Lucy nearly groaned. Papa’s hints that the viscount should leave were growing more and more explicit.

“Thank you, sir, for inquiring.” Lord Iddesleigh poured more wine for himself. “Except for the stabbing pain in my back, the unfortunate loss of sensation in my right arm, and a sort of nauseous dizziness when I stand, I’m as fit as a fiddle.”

“Good. You look well enough. Suppose you’ll be leaving us soon, eh?” Her father glowered from beneath his furry white brows. “Maybe tomorrow?”

“Papa!” Lucy cut in before her father had their guest out the door tonight. “Lord Iddesleigh just said he’s not fully recovered.”
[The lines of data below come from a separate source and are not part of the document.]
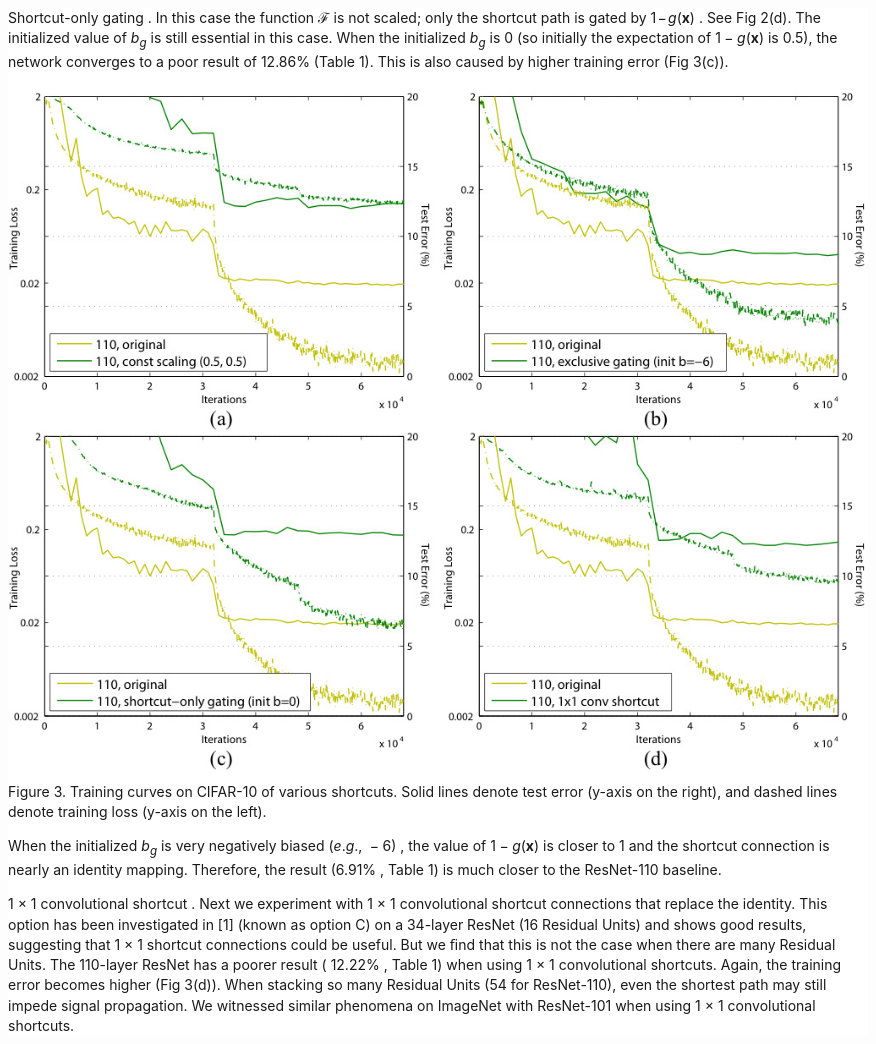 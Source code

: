 Shortcut-only gating . In this case the function    $\mathcal{F}$   is not scaled; only the shortcut path is gated by   $1\!-\!g(\mathbf{x})$  . See Fig 2(d). The initialized value of    $b_{g}$   is still essential in this case. When the initialized    $b_{g}$   is 0 (so initially the expectation of   $1-g(\mathbf{x})$   is 0.5), the network converges to a poor result of 12.86% (Table 1). This is also caused by higher training error (Fig 3(c)).  

![](images/dd84df5a2acc3ddeb407954ffdd1cc419374776fa447036c618ce7169008dfb8.jpg)  
Figure 3.  Training curves on CIFAR-10 of various shortcuts. Solid lines denote test error (y-axis on the right), and dashed lines denote training loss (y-axis on the left).  

When the initialized    $b_{g}$   is very negatively biased   $\left(e.g.,\ -6\right)$  , the value of  $1-g(\mathbf{x})$   is closer to 1 and the shortcut connection is nearly an identity mapping. Therefore, the result   $(6.91\%$  , Table 1) is much closer to the ResNet-110 baseline.  

1  $\times$  1 convolutional shortcut . Next we experiment with 1  $\times$  1 convolutional shortcut connections that replace the identity. This option has been investigated in [1] (known as option C) on a 34-layer ResNet (16 Residual Units) and shows good results, suggesting that 1  $\times$  1 shortcut connections could be useful. But we ﬁnd that this is not the case when there are many Residual Units. The 110-layer ResNet has a poorer result (  $12.22\%$  , Table 1) when using 1  $\times$  1 convolutional shortcuts. Again, the training error becomes higher (Fig 3(d)). When stacking so many Residual Units (54 for ResNet-110), even the shortest path may still impede signal propagation. We witnessed similar phenomena on ImageNet with ResNet-101 when using 1  $\times$  1 convolutional shortcuts.  
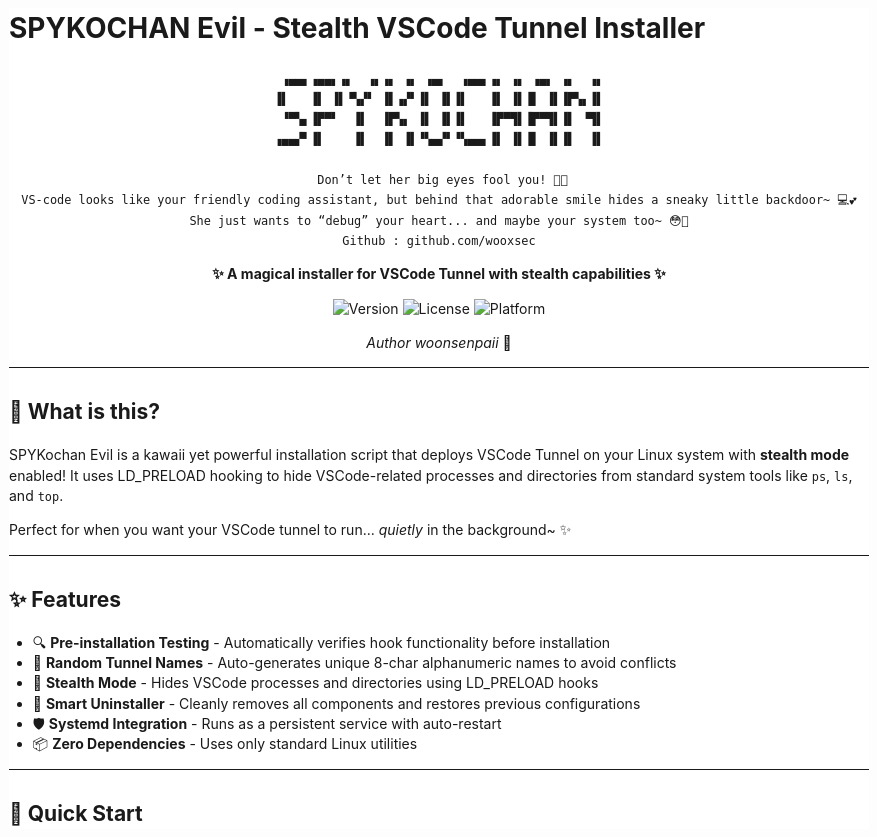 # SPYKOCHAN Evil - Stealth VSCode Tunnel Installer

<div align="center">

```
 ▗▄▄▖▗▄▄▖▗▖  ▗▖▗▖ ▗▖ ▗▄▖  ▗▄▄▖▗▖ ▗▖ ▗▄▖ ▗▖  ▗▖
▐▌   ▐▌ ▐▌▝▚▞▘ ▐▌▗▞▘▐▌ ▐▌▐▌   ▐▌ ▐▌▐▌ ▐▌▐▛▚▖▐▌
 ▝▀▚▖▐▛▀▘  ▐▌  ▐▛▚▖ ▐▌ ▐▌▐▌   ▐▛▀▜▌▐▛▀▜▌▐▌ ▝▜▌
▗▄▄▞▘▐▌    ▐▌  ▐▌ ▐▌▝▚▄▞▘▝▚▄▄▖▐▌ ▐▌▐▌ ▐▌▐▌  ▐▌
                                                                                            
 Don’t let her big eyes fool you! 👀✨
VS-code looks like your friendly coding assistant, but behind that adorable smile hides a sneaky little backdoor~ 💻💕
She just wants to “debug” your heart... and maybe your system too~ 😳💾
Github : github.com/wooxsec
```

**✨ A magical installer for VSCode Tunnel with stealth capabilities ✨**

![Version](https://img.shields.io/badge/version-2.0-blue)
![License](https://img.shields.io/badge/license-MIT-green)
![Platform](https://img.shields.io/badge/platform-Linux-orange)

*Author woonsenpaii* 💜

</div>

---

## 🌸 What is this?

SPYKochan Evil is a kawaii yet powerful installation script that deploys VSCode Tunnel on your Linux system with **stealth mode** enabled! It uses LD_PRELOAD hooking to hide VSCode-related processes and directories from standard system tools like `ps`, `ls`, and `top`.

Perfect for when you want your VSCode tunnel to run... *quietly* in the background~ ✨

---

## ✨ Features

- 🔍 **Pre-installation Testing** - Automatically verifies hook functionality before installation
- 🎲 **Random Tunnel Names** - Auto-generates unique 8-char alphanumeric names to avoid conflicts
- 🥷 **Stealth Mode** - Hides VSCode processes and directories using LD_PRELOAD hooks
- 🔄 **Smart Uninstaller** - Cleanly removes all components and restores previous configurations
- 🛡️ **Systemd Integration** - Runs as a persistent service with auto-restart
- 📦 **Zero Dependencies** - Uses only standard Linux utilities

---

## 🚀 Quick Start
Mrs. Brodie and Betsy came in to remove the soup dishes and serve the next course. The housekeeper took a look around at the uncomfortable faces and sighed. She met Lucy’s eyes and shook her head in sympathy before she left. Everyone started on the roast chicken and peas.

“I once went in Westminster Abbey,” Mr. Fletcher said.

“Were you lost?” Lord Iddesleigh inquired politely.